AVAILABLE RECORDS Block Start

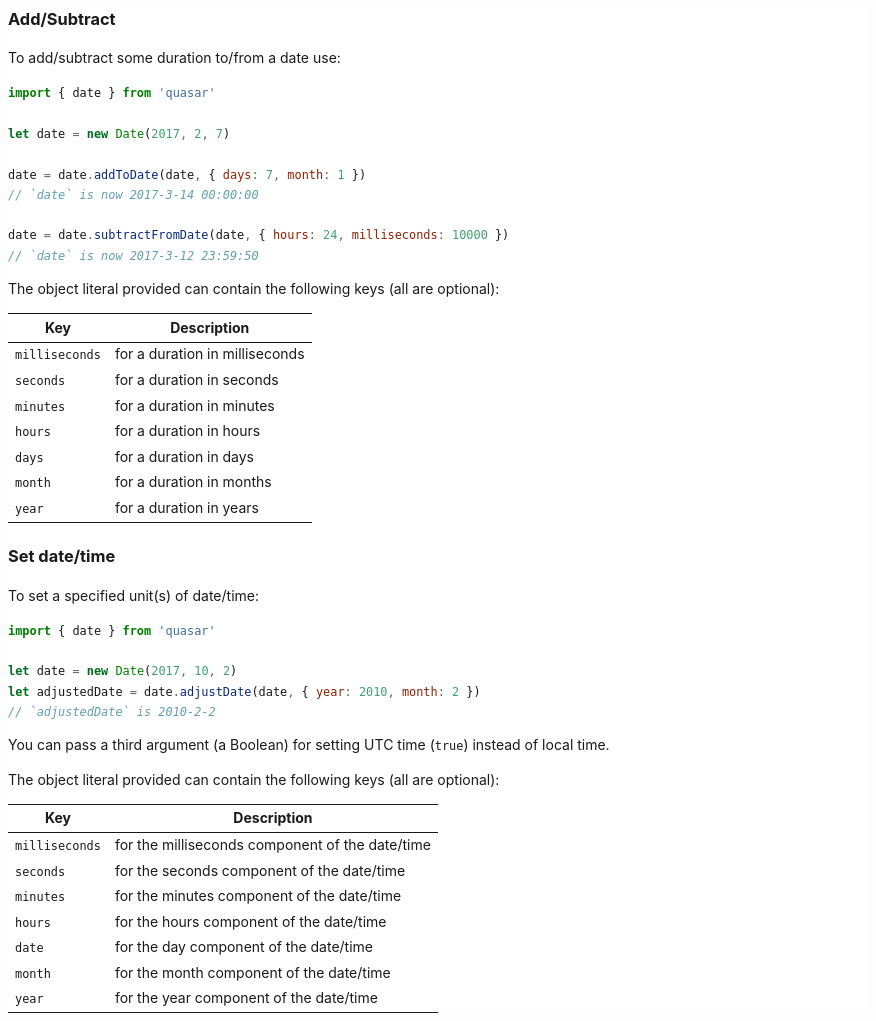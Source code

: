 ### Add/Subtract
To add/subtract some duration to/from a date use:
``` js
import { date } from 'quasar'

let date = new Date(2017, 2, 7)

date = date.addToDate(date, { days: 7, month: 1 })
// `date` is now 2017-3-14 00:00:00

date = date.subtractFromDate(date, { hours: 24, milliseconds: 10000 })
// `date` is now 2017-3-12 23:59:50
```
The object literal provided can contain the following keys (all are optional):

| Key | Description |
| --- | --- |
| `milliseconds` | for a duration in milliseconds |
| `seconds` | for a duration in seconds |
| `minutes` | for a duration in minutes |
| `hours` | for a duration in hours |
| `days` | for a duration in days |
| `month` | for a duration in months |
| `year` | for a duration in years |

### Set date/time
To set a specified unit(s) of date/time:
``` js
import { date } from 'quasar'

let date = new Date(2017, 10, 2)
let adjustedDate = date.adjustDate(date, { year: 2010, month: 2 })
// `adjustedDate` is 2010-2-2
```
You can pass a third argument (a Boolean) for setting UTC time (`true`) instead of local time.

The object literal provided can contain the following keys (all are optional):

| Key | Description |
| --- | --- |
| `milliseconds` | for the milliseconds component of the date/time |
| `seconds` | for the seconds component of the date/time |
| `minutes` | for the minutes component of the date/time |
| `hours` | for the hours component of the date/time |
| `date` | for the day component of the date/time |
| `month` | for the month component of the date/time |
| `year` | for the year component of the date/time |
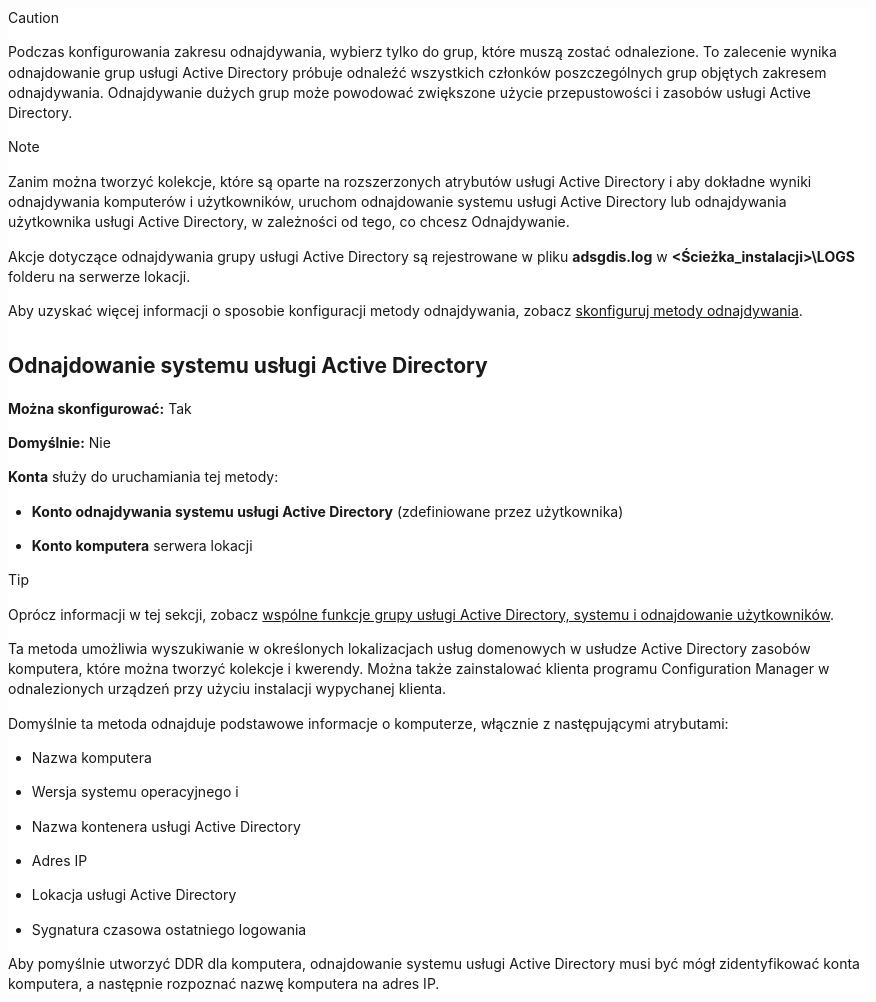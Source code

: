 > [!CAUTION]  
>  Podczas konfigurowania zakresu odnajdywania, wybierz tylko do grup, które muszą zostać odnalezione. To zalecenie wynika odnajdowanie grup usługi Active Directory próbuje odnaleźć wszystkich członków poszczególnych grup objętych zakresem odnajdywania. Odnajdywanie dużych grup może powodować zwiększone użycie przepustowości i zasobów usługi Active Directory.  

> [!NOTE]  
>  Zanim można tworzyć kolekcje, które są oparte na rozszerzonych atrybutów usługi Active Directory i aby dokładne wyniki odnajdywania komputerów i użytkowników, uruchom odnajdowanie systemu usługi Active Directory lub odnajdywania użytkownika usługi Active Directory, w zależności od tego, co chcesz Odnajdywanie.  

Akcje dotyczące odnajdywania grupy usługi Active Directory są rejestrowane w pliku **adsgdis.log** w  **&lt;Ścieżka_instalacji\>\LOGS** folderu na serwerze lokacji.  

Aby uzyskać więcej informacji o sposobie konfiguracji metody odnajdywania, zobacz [skonfiguruj metody odnajdywania](/sccm/core/servers/deploy/configure/configure-discovery-methods#BKMK_ConfigADDiscGeneral).  



##  <a name="bkmk_aboutSystem"></a> Odnajdowanie systemu usługi Active Directory  
**Można skonfigurować:** Tak  

**Domyślnie:** Nie  

**Konta** służy do uruchamiania tej metody:  

-   **Konto odnajdywania systemu usługi Active Directory** (zdefiniowane przez użytkownika)  

-   **Konto komputera** serwera lokacji  

> [!TIP]  
>  Oprócz informacji w tej sekcji, zobacz [wspólne funkcje grupy usługi Active Directory, systemu i odnajdowanie użytkowników](#bkmk_shared).  

Ta metoda umożliwia wyszukiwanie w określonych lokalizacjach usług domenowych w usłudze Active Directory zasobów komputera, które można tworzyć kolekcje i kwerendy. Można także zainstalować klienta programu Configuration Manager w odnalezionych urządzeń przy użyciu instalacji wypychanej klienta.  

Domyślnie ta metoda odnajduje podstawowe informacje o komputerze, włącznie z następującymi atrybutami:  

-   Nazwa komputera  

-   Wersja systemu operacyjnego i  

-   Nazwa kontenera usługi Active Directory  

-   Adres IP  

-   Lokacja usługi Active Directory  

-   Sygnatura czasowa ostatniego logowania  

Aby pomyślnie utworzyć DDR dla komputera, odnajdowanie systemu usługi Active Directory musi być mógł zidentyfikować konta komputera, a następnie rozpoznać nazwę komputera na adres IP.  

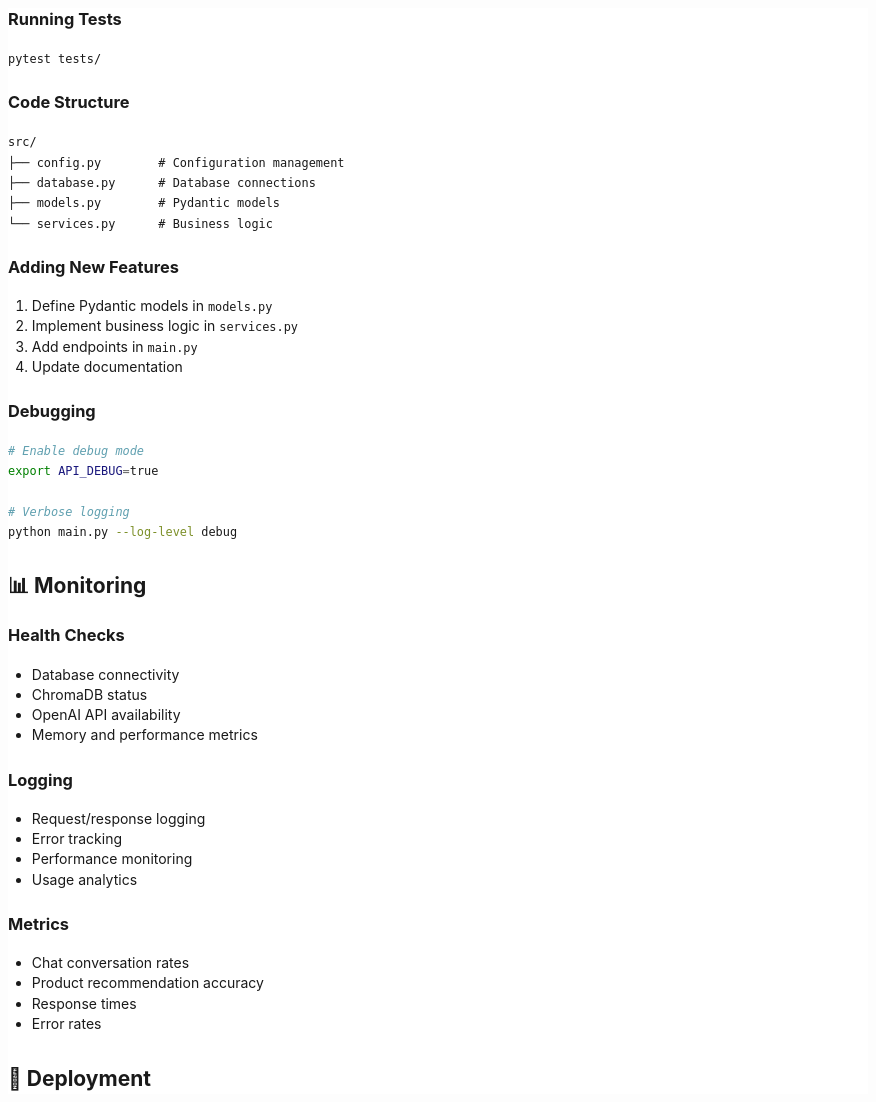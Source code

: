 ### Running Tests
```bash
pytest tests/
```

### Code Structure
```
src/
├── config.py        # Configuration management
├── database.py      # Database connections
├── models.py        # Pydantic models
└── services.py      # Business logic
```

### Adding New Features
1. Define Pydantic models in `models.py`
2. Implement business logic in `services.py`
3. Add endpoints in `main.py`
4. Update documentation

### Debugging
```bash
# Enable debug mode
export API_DEBUG=true

# Verbose logging
python main.py --log-level debug
```

## 📊 Monitoring

### Health Checks
- Database connectivity
- ChromaDB status
- OpenAI API availability
- Memory and performance metrics

### Logging
- Request/response logging
- Error tracking
- Performance monitoring
- Usage analytics

### Metrics
- Chat conversation rates
- Product recommendation accuracy
- Response times
- Error rates

## 🚀 Deployment
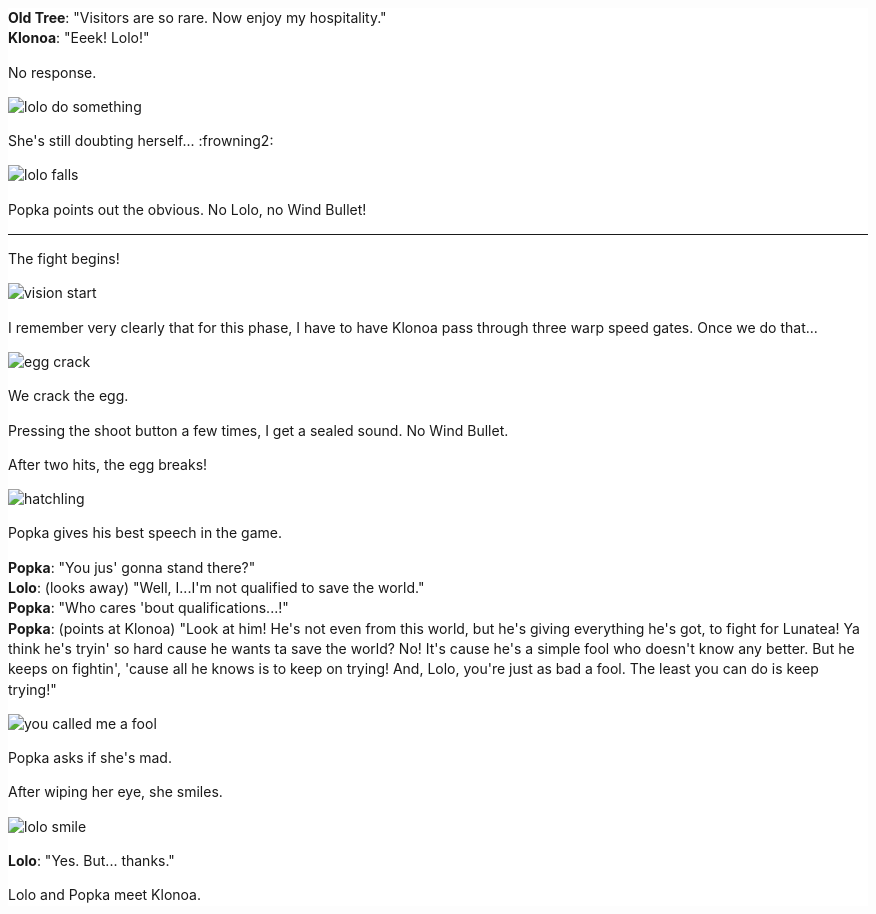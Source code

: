 **Old Tree**: "Visitors are so rare. Now enjoy my hospitality."<br/>
**Klonoa**: "Eeek! Lolo!"

No response.

<img src="https://i.imgur.com/E06GEjM.jpg" alt="lolo do something" id="hd-liveblog" width="480" height="270" />

She's still doubting herself... :frowning2:

<img src="https://i.imgur.com/5nHv0WM.jpg" alt="lolo falls" id="hd-liveblog" width="480" height="270" />

Popka points out the obvious. No Lolo, no Wind Bullet!

<a name="2"></a>

---

The fight begins!

<img src="https://i.imgur.com/tMp2ng9.jpg" alt="vision start" id="hd-liveblog" width="480" height="270" />

I remember very clearly that for this phase, I have to have Klonoa pass through three warp speed gates. Once we do that...

<img src="https://i.imgur.com/J8zbGF3.jpg" alt="egg crack" id="hd-liveblog" width="480" height="270" />

We crack the egg.

Pressing the shoot button a few times, I get a sealed sound. No Wind Bullet.

After two hits, the egg breaks!

<img src="https://i.imgur.com/096zUEW.jpg" alt="hatchling" id="hd-liveblog" width="480" height="270" />

Popka gives his best speech in the game.

**Popka**: "You jus' gonna stand there?"<br/>
**Lolo**: (looks away) "Well, I...I'm not qualified to save the world."<br/>
**Popka**: "Who cares 'bout qualifications...!"<br/> 
**Popka**: (points at Klonoa) "Look at him! He's not even from this world, but he's giving everything he's got, to fight for Lunatea! Ya think he's tryin' so hard cause he wants ta save the world? No! It's cause he's a simple fool who doesn't know any better. But he keeps on fightin', 'cause all he knows is to keep on trying! And, Lolo, you're just as bad a fool. The least you can do is keep trying!"

<img src="https://i.imgur.com/sHPJ3LH.jpg" alt="you called me a fool" id="hd-liveblog" width="480" height="270" />

Popka asks if she's mad.

After wiping her eye, she smiles.

<img src="https://i.imgur.com/F1bSfgs.jpg" alt="lolo smile" id="hd-liveblog" width="480" height="270" />

**Lolo**: "Yes. But... thanks."

Lolo and Popka meet Klonoa.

AVAILABLE RECORDS Block End

» **EXERCISE**
Send back every record exactly as it stands, except the pictures.

» **THE COMPLETED TASK**
Source code

: ### Add/Subtract
To add/subtract some duration to/from a date use:
``` js
import { date } from 'quasar'

let date = new Date(2017, 2, 7)

date = date.addToDate(date, { days: 7, month: 1 })
// `date` is now 2017-3-14 00:00:00

date = date.subtractFromDate(date, { hours: 24, milliseconds: 10000 })
// `date` is now 2017-3-12 23:59:50
```
The object literal provided can contain the following keys (all are optional):

| Key | Description |
| --- | --- |
| `milliseconds` | for a duration in milliseconds |
| `seconds` | for a duration in seconds |
| `minutes` | for a duration in minutes |
| `hours` | for a duration in hours |
| `days` | for a duration in days |
| `month` | for a duration in months |
| `year` | for a duration in years |

### Set date/time
To set a specified unit(s) of date/time:
``` js
import { date } from 'quasar'

let date = new Date(2017, 10, 2)
let adjustedDate = date.adjustDate(date, { year: 2010, month: 2 })
// `adjustedDate` is 2010-2-2
```
You can pass a third argument (a Boolean) for setting UTC time (`true`) instead of local time.

The object literal provided can contain the following keys (all are optional):

| Key | Description |
| --- | --- |
| `milliseconds` | for the milliseconds component of the date/time |
| `seconds` | for the seconds component of the date/time |
| `minutes` | for the minutes component of the date/time |
| `hours` | for the hours component of the date/time |
| `date` | for the day component of the date/time |
| `month` | for the month component of the date/time |
| `year` | for the year component of the date/time |
Source code

: > [!CAUTION]  
>  Podczas konfigurowania zakresu odnajdywania, wybierz tylko do grup, które muszą zostać odnalezione. To zalecenie wynika odnajdowanie grup usługi Active Directory próbuje odnaleźć wszystkich członków poszczególnych grup objętych zakresem odnajdywania. Odnajdywanie dużych grup może powodować zwiększone użycie przepustowości i zasobów usługi Active Directory.  

> [!NOTE]  
>  Zanim można tworzyć kolekcje, które są oparte na rozszerzonych atrybutów usługi Active Directory i aby dokładne wyniki odnajdywania komputerów i użytkowników, uruchom odnajdowanie systemu usługi Active Directory lub odnajdywania użytkownika usługi Active Directory, w zależności od tego, co chcesz Odnajdywanie.  

Akcje dotyczące odnajdywania grupy usługi Active Directory są rejestrowane w pliku **adsgdis.log** w  **&lt;Ścieżka_instalacji\>\LOGS** folderu na serwerze lokacji.  

Aby uzyskać więcej informacji o sposobie konfiguracji metody odnajdywania, zobacz [skonfiguruj metody odnajdywania](/sccm/core/servers/deploy/configure/configure-discovery-methods#BKMK_ConfigADDiscGeneral).  



##  <a name="bkmk_aboutSystem"></a> Odnajdowanie systemu usługi Active Directory  
**Można skonfigurować:** Tak  

**Domyślnie:** Nie  

**Konta** służy do uruchamiania tej metody:  

-   **Konto odnajdywania systemu usługi Active Directory** (zdefiniowane przez użytkownika)  

-   **Konto komputera** serwera lokacji  

> [!TIP]  
>  Oprócz informacji w tej sekcji, zobacz [wspólne funkcje grupy usługi Active Directory, systemu i odnajdowanie użytkowników](#bkmk_shared).  

Ta metoda umożliwia wyszukiwanie w określonych lokalizacjach usług domenowych w usłudze Active Directory zasobów komputera, które można tworzyć kolekcje i kwerendy. Można także zainstalować klienta programu Configuration Manager w odnalezionych urządzeń przy użyciu instalacji wypychanej klienta.  

Domyślnie ta metoda odnajduje podstawowe informacje o komputerze, włącznie z następującymi atrybutami:  

-   Nazwa komputera  

-   Wersja systemu operacyjnego i  

-   Nazwa kontenera usługi Active Directory  

-   Adres IP  

-   Lokacja usługi Active Directory  

-   Sygnatura czasowa ostatniego logowania  

Aby pomyślnie utworzyć DDR dla komputera, odnajdowanie systemu usługi Active Directory musi być mógł zidentyfikować konta komputera, a następnie rozpoznać nazwę komputera na adres IP.  

Source code

: ### Running Tests
```bash
pytest tests/
```

### Code Structure
```
src/
├── config.py        # Configuration management
├── database.py      # Database connections
├── models.py        # Pydantic models
└── services.py      # Business logic
```

### Adding New Features
1. Define Pydantic models in `models.py`
2. Implement business logic in `services.py`
3. Add endpoints in `main.py`
4. Update documentation

### Debugging
```bash
# Enable debug mode
export API_DEBUG=true

# Verbose logging
python main.py --log-level debug
```

## 📊 Monitoring

### Health Checks
- Database connectivity
- ChromaDB status
- OpenAI API availability
- Memory and performance metrics

### Logging
- Request/response logging
- Error tracking
- Performance monitoring
- Usage analytics

### Metrics
- Chat conversation rates
- Product recommendation accuracy
- Response times
- Error rates

## 🚀 Deployment
Source code

: **Old Tree**: "Visitors are so rare. Now enjoy my hospitality."<br/>
**Klonoa**: "Eeek! Lolo!"

No response.

<img src="https://i.imgur.com/E06GEjM.jpg" alt="lolo do something" id="hd-liveblog" width="480" height="270" />

She's still doubting herself... :frowning2:

<img src="https://i.imgur.com/5nHv0WM.jpg" alt="lolo falls" id="hd-liveblog" width="480" height="270" />

Popka points out the obvious. No Lolo, no Wind Bullet!

<a name="2"></a>

---

The fight begins!

<img src="https://i.imgur.com/tMp2ng9.jpg" alt="vision start" id="hd-liveblog" width="480" height="270" />

I remember very clearly that for this phase, I have to have Klonoa pass through three warp speed gates. Once we do that...

<img src="https://i.imgur.com/J8zbGF3.jpg" alt="egg crack" id="hd-liveblog" width="480" height="270" />

We crack the egg.

Pressing the shoot button a few times, I get a sealed sound. No Wind Bullet.

After two hits, the egg breaks!

<img src="https://i.imgur.com/096zUEW.jpg" alt="hatchling" id="hd-liveblog" width="480" height="270" />

Popka gives his best speech in the game.

**Popka**: "You jus' gonna stand there?"<br/>
**Lolo**: (looks away) "Well, I...I'm not qualified to save the world."<br/>
**Popka**: "Who cares 'bout qualifications...!"<br/> 
**Popka**: (points at Klonoa) "Look at him! He's not even from this world, but he's giving everything he's got, to fight for Lunatea! Ya think he's tryin' so hard cause he wants ta save the world? No! It's cause he's a simple fool who doesn't know any better. But he keeps on fightin', 'cause all he knows is to keep on trying! And, Lolo, you're just as bad a fool. The least you can do is keep trying!"

<img src="https://i.imgur.com/sHPJ3LH.jpg" alt="you called me a fool" id="hd-liveblog" width="480" height="270" />

Popka asks if she's mad.

After wiping her eye, she smiles.

<img src="https://i.imgur.com/F1bSfgs.jpg" alt="lolo smile" id="hd-liveblog" width="480" height="270" />

**Lolo**: "Yes. But... thanks."

Lolo and Popka meet Klonoa.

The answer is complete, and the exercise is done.